Extracted records: Begin

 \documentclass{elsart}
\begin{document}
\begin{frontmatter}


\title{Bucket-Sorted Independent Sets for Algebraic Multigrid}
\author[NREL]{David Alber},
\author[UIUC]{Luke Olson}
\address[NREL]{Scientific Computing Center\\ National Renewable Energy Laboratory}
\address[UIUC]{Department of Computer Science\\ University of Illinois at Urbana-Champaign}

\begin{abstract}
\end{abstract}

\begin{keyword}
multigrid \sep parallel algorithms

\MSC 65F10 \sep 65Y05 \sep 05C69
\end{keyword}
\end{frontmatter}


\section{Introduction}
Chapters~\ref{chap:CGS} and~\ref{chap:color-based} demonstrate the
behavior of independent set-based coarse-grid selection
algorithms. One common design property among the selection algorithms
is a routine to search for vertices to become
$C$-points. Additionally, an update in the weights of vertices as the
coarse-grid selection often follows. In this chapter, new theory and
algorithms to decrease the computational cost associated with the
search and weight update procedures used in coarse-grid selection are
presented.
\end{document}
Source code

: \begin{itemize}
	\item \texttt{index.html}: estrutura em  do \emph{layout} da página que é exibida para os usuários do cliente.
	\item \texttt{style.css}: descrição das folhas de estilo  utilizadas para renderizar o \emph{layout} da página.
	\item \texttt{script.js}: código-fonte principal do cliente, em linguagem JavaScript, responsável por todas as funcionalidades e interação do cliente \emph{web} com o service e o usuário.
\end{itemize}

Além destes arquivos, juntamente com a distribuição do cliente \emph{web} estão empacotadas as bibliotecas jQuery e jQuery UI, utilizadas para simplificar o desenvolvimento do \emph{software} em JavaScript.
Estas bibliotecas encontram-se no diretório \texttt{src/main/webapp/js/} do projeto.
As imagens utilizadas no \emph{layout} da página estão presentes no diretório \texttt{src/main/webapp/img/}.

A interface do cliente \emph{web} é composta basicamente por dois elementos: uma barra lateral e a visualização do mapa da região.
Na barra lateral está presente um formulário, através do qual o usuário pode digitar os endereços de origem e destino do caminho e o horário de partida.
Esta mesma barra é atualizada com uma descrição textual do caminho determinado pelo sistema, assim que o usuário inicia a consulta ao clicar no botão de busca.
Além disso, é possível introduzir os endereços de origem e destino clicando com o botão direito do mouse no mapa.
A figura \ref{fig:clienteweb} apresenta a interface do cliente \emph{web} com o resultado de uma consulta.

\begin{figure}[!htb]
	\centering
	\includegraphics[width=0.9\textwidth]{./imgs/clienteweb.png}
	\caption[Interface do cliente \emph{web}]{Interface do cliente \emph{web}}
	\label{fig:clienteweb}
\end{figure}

Extracted records: End

• What you should do:
The lines in the records above that include the word "UIUC" must be copied out.

• Solution:
\author[UIUC]{Luke Olson}
\address[UIUC]{Department of Computer Science\\ University of Illinois at Urbana-Champaign}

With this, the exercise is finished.